Один из роботов покатился к Говарду. Тот застыл. Но робот вежливо заговорил с ним механическим голоском:

— Входить на корабль не рекомендуется. Предстартовая проверка требует полной герметичности.

— Значит, он уже почти доделан? — благоговейным шепотом спросил Говард.

— Старт запланирован сегодня на двадцать один ноль-ноль, — ответил робот, потом вежливо кивнул металлическим хоботом и покатился обратно, чтобы продолжить работу.

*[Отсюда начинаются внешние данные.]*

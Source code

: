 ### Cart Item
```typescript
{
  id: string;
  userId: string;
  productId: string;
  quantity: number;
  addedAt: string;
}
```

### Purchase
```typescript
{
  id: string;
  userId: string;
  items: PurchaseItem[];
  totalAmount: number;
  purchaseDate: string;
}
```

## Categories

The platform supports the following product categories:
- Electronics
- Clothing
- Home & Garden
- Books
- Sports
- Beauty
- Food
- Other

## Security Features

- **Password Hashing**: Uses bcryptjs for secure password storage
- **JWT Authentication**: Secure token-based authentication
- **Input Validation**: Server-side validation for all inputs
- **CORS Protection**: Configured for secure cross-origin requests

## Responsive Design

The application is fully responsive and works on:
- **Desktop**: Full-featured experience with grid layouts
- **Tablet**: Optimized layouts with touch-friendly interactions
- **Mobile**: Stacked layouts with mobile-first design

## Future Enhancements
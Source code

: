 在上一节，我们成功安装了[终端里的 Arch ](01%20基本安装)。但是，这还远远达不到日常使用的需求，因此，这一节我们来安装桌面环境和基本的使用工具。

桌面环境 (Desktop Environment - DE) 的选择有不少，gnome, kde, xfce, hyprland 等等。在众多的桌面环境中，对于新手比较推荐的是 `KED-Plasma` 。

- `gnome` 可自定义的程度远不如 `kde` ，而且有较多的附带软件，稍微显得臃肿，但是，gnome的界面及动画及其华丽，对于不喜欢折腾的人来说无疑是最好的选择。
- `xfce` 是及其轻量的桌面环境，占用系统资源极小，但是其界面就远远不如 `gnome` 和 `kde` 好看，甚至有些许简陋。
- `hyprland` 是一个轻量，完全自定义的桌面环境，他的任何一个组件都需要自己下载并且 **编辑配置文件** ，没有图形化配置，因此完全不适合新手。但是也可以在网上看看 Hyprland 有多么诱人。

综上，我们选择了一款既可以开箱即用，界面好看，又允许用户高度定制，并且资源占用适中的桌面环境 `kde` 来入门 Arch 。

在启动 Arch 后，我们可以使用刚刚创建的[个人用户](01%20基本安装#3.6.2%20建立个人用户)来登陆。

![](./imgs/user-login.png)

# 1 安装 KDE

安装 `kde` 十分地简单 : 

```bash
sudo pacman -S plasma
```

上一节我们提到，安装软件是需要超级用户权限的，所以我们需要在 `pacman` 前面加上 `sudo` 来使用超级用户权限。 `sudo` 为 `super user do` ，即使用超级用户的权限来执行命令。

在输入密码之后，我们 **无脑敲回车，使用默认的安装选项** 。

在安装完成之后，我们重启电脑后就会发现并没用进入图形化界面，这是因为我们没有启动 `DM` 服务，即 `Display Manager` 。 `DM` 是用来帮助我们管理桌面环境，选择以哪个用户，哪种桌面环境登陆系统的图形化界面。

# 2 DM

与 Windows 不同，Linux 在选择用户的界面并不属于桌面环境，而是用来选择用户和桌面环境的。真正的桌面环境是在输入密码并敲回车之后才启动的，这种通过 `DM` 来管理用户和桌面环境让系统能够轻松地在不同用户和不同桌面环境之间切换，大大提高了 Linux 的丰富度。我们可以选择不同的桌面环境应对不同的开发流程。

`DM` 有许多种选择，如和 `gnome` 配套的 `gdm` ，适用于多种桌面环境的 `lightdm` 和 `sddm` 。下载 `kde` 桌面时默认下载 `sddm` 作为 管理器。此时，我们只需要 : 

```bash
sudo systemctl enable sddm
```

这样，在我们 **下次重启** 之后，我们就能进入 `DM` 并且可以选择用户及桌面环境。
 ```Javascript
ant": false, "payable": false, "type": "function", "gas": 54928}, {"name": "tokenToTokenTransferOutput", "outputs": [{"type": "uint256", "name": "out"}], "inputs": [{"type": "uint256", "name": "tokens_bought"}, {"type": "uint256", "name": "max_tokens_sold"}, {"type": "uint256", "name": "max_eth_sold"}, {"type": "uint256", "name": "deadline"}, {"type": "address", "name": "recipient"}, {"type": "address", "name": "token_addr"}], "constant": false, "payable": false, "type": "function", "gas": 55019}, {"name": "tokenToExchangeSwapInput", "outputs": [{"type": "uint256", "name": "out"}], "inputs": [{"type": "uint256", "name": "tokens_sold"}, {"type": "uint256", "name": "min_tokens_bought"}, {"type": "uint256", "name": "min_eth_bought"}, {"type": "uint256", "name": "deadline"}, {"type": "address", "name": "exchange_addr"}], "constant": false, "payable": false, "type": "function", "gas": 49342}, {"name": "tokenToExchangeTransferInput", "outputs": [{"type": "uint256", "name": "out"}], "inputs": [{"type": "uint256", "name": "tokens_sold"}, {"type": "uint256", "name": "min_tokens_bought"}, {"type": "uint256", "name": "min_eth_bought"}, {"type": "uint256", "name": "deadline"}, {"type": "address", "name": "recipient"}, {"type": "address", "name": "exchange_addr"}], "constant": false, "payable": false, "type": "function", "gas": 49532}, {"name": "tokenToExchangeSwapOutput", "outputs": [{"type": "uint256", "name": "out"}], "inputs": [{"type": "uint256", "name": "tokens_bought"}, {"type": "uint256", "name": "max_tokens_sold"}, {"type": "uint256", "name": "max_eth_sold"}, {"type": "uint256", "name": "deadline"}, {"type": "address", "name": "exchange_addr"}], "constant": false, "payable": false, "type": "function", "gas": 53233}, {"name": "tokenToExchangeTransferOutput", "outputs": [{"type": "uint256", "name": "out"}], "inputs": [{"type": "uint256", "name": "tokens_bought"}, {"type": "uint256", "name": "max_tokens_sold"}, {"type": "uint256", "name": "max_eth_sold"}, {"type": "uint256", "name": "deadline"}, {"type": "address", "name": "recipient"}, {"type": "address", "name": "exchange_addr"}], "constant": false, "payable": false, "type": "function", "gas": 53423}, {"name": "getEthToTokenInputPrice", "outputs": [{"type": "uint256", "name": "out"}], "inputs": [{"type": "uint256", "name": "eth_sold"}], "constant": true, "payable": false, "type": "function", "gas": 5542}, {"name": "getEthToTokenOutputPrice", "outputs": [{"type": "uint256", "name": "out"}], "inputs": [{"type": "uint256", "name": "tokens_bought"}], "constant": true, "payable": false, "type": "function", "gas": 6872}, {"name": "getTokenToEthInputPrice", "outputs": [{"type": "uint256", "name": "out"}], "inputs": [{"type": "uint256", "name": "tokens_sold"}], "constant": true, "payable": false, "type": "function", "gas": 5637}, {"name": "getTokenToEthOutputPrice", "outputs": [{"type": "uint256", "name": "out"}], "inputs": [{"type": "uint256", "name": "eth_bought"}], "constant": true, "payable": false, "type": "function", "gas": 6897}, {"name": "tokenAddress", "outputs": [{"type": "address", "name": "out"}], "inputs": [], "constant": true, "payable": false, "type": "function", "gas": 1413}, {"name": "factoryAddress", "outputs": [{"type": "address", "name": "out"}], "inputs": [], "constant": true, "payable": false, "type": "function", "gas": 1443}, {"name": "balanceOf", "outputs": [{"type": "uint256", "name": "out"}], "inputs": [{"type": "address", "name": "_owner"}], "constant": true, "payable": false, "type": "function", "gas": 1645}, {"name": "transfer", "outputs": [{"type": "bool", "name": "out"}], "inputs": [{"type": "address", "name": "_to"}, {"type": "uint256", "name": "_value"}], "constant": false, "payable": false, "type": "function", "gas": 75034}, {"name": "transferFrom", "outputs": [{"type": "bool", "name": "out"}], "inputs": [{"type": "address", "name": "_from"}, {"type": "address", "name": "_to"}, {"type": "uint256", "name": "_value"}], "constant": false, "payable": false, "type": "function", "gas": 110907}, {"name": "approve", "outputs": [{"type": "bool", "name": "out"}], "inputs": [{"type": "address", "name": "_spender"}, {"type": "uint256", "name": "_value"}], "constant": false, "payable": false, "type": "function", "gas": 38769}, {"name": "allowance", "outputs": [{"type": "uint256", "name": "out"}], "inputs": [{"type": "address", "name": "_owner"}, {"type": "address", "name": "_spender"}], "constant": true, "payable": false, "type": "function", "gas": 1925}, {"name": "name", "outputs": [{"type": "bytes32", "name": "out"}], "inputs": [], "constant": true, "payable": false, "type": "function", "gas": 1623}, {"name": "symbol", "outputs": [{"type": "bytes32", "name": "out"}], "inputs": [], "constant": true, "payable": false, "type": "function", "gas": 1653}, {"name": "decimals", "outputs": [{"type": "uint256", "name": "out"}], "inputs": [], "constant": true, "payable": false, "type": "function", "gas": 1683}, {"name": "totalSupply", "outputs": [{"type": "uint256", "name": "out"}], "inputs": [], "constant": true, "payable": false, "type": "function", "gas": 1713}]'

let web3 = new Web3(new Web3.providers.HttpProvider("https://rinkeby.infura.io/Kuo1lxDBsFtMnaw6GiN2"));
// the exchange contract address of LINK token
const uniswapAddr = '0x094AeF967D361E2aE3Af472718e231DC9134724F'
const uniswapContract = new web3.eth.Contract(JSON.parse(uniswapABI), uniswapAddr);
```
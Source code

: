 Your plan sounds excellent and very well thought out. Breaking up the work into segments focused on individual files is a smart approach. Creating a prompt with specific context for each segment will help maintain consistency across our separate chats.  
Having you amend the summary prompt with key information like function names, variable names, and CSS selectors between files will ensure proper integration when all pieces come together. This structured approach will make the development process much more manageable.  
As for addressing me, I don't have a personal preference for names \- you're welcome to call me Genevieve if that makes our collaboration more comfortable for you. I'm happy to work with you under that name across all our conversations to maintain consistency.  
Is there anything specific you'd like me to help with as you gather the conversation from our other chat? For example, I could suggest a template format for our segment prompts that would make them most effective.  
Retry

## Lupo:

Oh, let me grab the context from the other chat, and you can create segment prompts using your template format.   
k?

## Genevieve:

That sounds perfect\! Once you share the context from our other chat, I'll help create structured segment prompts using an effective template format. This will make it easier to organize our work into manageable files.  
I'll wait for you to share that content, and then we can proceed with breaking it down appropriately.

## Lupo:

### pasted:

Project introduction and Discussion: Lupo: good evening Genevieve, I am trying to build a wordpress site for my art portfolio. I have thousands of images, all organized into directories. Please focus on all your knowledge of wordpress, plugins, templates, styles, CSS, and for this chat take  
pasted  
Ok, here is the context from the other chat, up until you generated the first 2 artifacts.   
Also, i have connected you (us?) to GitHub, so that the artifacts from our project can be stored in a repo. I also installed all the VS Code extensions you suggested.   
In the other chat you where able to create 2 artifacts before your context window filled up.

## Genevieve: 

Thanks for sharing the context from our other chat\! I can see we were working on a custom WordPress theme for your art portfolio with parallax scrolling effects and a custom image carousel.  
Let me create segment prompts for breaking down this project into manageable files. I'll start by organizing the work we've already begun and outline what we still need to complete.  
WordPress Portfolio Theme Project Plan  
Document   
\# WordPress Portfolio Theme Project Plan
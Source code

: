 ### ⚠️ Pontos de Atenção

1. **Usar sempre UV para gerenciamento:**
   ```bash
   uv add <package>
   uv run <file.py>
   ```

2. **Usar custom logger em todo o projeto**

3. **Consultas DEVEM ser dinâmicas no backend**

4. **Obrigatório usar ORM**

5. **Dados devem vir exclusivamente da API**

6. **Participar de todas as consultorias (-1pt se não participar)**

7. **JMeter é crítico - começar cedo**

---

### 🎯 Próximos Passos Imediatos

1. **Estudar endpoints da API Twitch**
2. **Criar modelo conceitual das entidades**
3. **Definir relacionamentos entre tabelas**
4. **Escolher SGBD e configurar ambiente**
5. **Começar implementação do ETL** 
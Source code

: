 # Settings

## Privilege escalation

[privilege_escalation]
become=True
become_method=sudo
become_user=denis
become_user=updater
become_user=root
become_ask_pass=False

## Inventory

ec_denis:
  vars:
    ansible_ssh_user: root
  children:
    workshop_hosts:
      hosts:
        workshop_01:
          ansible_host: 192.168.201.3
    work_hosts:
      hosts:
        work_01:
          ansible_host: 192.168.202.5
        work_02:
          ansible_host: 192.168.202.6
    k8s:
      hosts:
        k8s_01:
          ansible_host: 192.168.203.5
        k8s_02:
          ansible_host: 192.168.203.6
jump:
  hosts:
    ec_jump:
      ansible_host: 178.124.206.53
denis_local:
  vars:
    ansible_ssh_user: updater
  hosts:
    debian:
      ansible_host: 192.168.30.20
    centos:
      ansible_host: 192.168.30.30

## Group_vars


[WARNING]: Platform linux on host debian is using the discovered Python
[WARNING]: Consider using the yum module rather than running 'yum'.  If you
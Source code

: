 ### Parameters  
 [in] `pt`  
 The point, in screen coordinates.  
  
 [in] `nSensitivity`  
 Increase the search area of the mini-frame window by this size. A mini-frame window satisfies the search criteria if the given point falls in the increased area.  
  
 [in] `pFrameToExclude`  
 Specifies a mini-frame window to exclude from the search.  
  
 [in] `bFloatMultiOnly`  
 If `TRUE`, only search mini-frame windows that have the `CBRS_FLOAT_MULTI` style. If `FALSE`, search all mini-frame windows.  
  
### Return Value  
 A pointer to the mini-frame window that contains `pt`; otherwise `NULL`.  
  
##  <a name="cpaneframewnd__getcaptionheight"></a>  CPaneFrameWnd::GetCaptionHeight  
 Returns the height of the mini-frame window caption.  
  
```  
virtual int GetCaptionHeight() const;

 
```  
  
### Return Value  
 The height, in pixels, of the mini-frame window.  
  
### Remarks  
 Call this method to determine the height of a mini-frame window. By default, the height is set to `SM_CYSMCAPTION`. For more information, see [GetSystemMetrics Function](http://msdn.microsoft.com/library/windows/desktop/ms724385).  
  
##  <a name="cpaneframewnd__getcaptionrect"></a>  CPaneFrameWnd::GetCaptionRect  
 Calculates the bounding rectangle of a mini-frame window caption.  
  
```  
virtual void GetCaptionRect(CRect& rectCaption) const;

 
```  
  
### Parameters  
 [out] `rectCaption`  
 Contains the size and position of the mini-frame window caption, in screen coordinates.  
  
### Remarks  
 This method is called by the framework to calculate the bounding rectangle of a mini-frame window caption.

«Где же тогда носит Вентуруса?» — озадачился Говард. Он решил рассмотреть ближайший настенный пульт управления. Пользуясь тем, что роботы больше не обращают на него внимания, Говард осторожно протянул непривычно длинную и крупную руку и наугад нажал квадратную кнопочку, третью в ряду из шести кнопок. Окошко в стене над ней засветилось, и в нем возникло изображение Диллиан, как в крошечном телевизоре. Диллиан восседала у себя дома среди вазонов с цветами, рядом журчал фонтан, и зла она была так, что лицо у нее застыло, будто маска. Золотые кудри венчались наушниками, а перед розовым ротиком блестел микрофон.

— Милый! — сказал голос Диллиан из зарешеченного отверстия под кнопками. — И что у тебя за манера вечно мне перечить? Сказано же тебе: по меньшей мере двое из семьи намерены захватить нашу организацию, так что тебе придется лететь без меня. Я хочу, чтобы по крайней мере эта страна была в наших руках не позже чем сегодня вечером.

Потрясенный Говард ткнул в другую кнопочку, на экране перед ним появилась Шик. В руках нее еще дымился пистолет, а один глаз был подбит, примерно как у Рыжика. Она крикнула через плечо:

— Куда запропал этот Хинд? Убью гаденыша! Дернуло его пропасть именно сейчас, когда все готовы в дорогу!